Previously, the question of how so-called “cellular agriculture” food products should be regulated was being hashed out internally by the USDA and the US Food and Drug Administration (FDA). The inclusion of this new provision indicates there’s enough political will by meat-industry lobbying groups—known collectively as “The DC Barnyard”—to try and shape the future regulation of cell-cultured meat (also referred to as “clean meat”) through an act of Congress. The USDA has a dual role of promoting and regulating agriculture, and newer food-technology companies fear long-tenured interest have enough political clout within the agency to make it a lot harder for them to get high-tech meat to market.

“We are surprised and dismayed that anyone in Congress would hand down these dictates on American small businesses without including anyone from those businesses in the discussion,” says Jessica Almy, a spokesperson for the Good Food Institute, which lobbies for the clean-meat industry.

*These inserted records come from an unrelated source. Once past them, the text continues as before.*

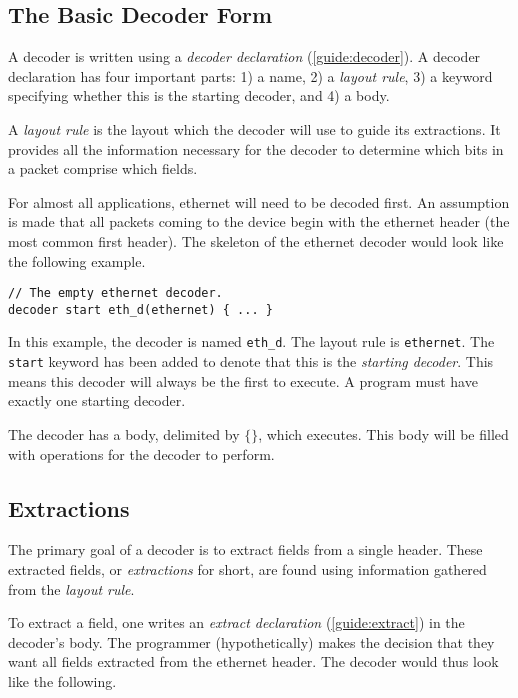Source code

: \subsection{The Basic Decoder Form} \label{tut:basic_decoder}

A decoder is written using a \textit{decoder declaration} (\ref{guide:decoder}).
A decoder declaration has four important parts: 1) a name, 2) a \textit{layout
rule}, 3) a keyword specifying whether this is the starting decoder, and 4) a
body.

A \textit{layout rule} is the layout which the decoder
will use to guide its extractions. It provides all the information necessary for
the decoder to determine which bits in a packet comprise which fields.

For almost all applications, ethernet will need to be decoded first. An assumption is made that all packets coming to the device begin with the
ethernet header (the most common first header). The skeleton of the ethernet decoder would look like the following example.

\begin{codepage}
\begin{lstlisting}
// The empty ethernet decoder.
decoder start eth_d(ethernet) { ... }
\end{lstlisting}
\end{codepage}

In this example, the decoder is named \texttt{eth\_d}. The layout rule is
\texttt{ethernet}. The \texttt{start} keyword has been added to denote that this is the \textit{starting decoder}. This means this
decoder will always be the first to execute. A program must have exactly one
starting decoder. 

The decoder has a body, delimited by $\lbrace\rbrace$, which executes. This body will be filled with operations for the decoder to perform.

\subsection{Extractions} \label{tut:decoder_extract}

The primary goal of a decoder is to extract fields from a single header. These
extracted fields, or \textit{extractions} for short, are found using information
gathered from the \textit{layout rule}.

To extract a field, one writes an \textit{extract declaration}
(\ref{guide:extract}) in the decoder's body. The programmer (hypothetically) makes the decision that they want all fields
extracted from the ethernet header. The decoder would thus look like the following.

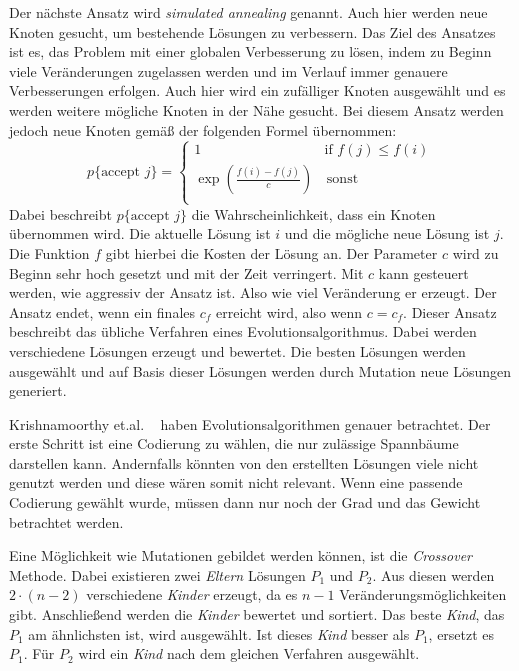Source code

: Der nächste Ansatz wird \emph{simulated annealing} genannt.
Auch hier werden neue Knoten gesucht, um bestehende Lösungen zu verbessern.
Das Ziel des Ansatzes ist es, das Problem mit einer globalen Verbesserung zu lösen, indem zu Beginn viele Veränderungen zugelassen werden und im Verlauf immer genauere Verbesserungen erfolgen.
Auch hier wird ein zufälliger Knoten ausgewählt und es werden weitere mögliche Knoten in der Nähe gesucht.
Bei diesem Ansatz werden jedoch neue Knoten gemäß der folgenden Formel übernommen:
\[
p\{\textrm{accept }j\} = \left\{
  \begin{array}{ll}
  1 & \textrm{if } f(j) \leq f(i) \\
  \exp{\left(\frac{f(i) - f(j)}{c}\right)} & \, \textrm{sonst} \\
  \end{array}
  \right.
\]
Dabei beschreibt \( p\{\textrm{accept }j\} \) die Wahrscheinlichkeit, dass ein Knoten übernommen wird.
Die aktuelle Lösung ist \(i\) und die mögliche neue Lösung ist \(j\).
Die Funktion \(f\) gibt hierbei die Kosten der Lösung an.
Der Parameter \(c\) wird zu Beginn sehr hoch gesetzt und mit der Zeit verringert.
Mit \(c\) kann gesteuert werden, wie aggressiv der Ansatz ist.
Also wie viel Veränderung er erzeugt.
Der Ansatz endet, wenn ein finales \(c_f\) erreicht wird, also wenn \(c = c_f\).
Dieser Ansatz beschreibt das übliche Verfahren eines Evolutionsalgorithmus.
Dabei werden verschiedene Lösungen erzeugt und bewertet.
Die besten Lösungen werden ausgewählt und auf Basis dieser Lösungen werden durch Mutation neue Lösungen generiert.

Krishnamoorthy et.al. ~\cite{Comparison_of_Algorithms_for_the_Degree_Constrained_Minimum_Spanning_Tree} haben Evolutionsalgorithmen genauer betrachtet.
Der erste Schritt ist eine Codierung zu wählen, die nur zulässige Spannbäume darstellen kann.
Andernfalls könnten von den erstellten Lösungen viele nicht genutzt werden und diese wären somit nicht relevant.
Wenn eine passende Codierung gewählt wurde, müssen dann nur noch der Grad und das Gewicht betrachtet werden.

Eine Möglichkeit wie Mutationen gebildet werden können, ist die \emph{Crossover} Methode.
Dabei existieren zwei \emph{Eltern} Lösungen \(P_1\) und \(P_2\). Aus diesen werden
\(
2 \cdot (n - 2)
\)
verschiedene \emph{Kinder} erzeugt, da es \(n - 1\) Veränderungsmöglichkeiten gibt.
Anschließend werden die \emph{Kinder} bewertet und sortiert.
Das beste \emph{Kind}, das \(P_1\) am ähnlichsten ist, wird ausgewählt.
Ist dieses \emph{Kind} besser als \(P_1\), ersetzt es \(P_1\).
Für \(P_2\) wird ein \emph{Kind} nach dem gleichen Verfahren ausgewählt.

The main beef lobby, though, says the message to cell-cultured meat companies is simple: If they want sell their products on the market as meat, they need to be ready to follow the same rules and regulations as established meat groups.

“I think that [Congress] providing input to USDA and FDA on this issue will push the process forward,” says Danielle Beck, of the National Cattlemen’s Beef Association. Beck says that if the USDA claims authority over clean meat, the government agency will lead a transparent process for ironing out finer details in which all industry groups can participate. Not everyone agrees.

“If you are in the cellular-agriculture business and you think this is all benign, you’ve lost your mind,” says Stuart Pape, a Washington lobbyist and former FDA official who has represented the interests of the cell-cultured meat industry. “This provision is the product of the cattlemen exercising some political muscle.”

The big question now running through the heads of cell-cultured meat company executives and their lobbyists is how to combat the meat industry’s maneuver and stop such a substantive piece of legislation from becoming law via an appropriations bill, which dictates how the government spends tax dollars. One way to strike it from the bill would be to convince lawmakers on the House Agriculture Committee to fight to remove it.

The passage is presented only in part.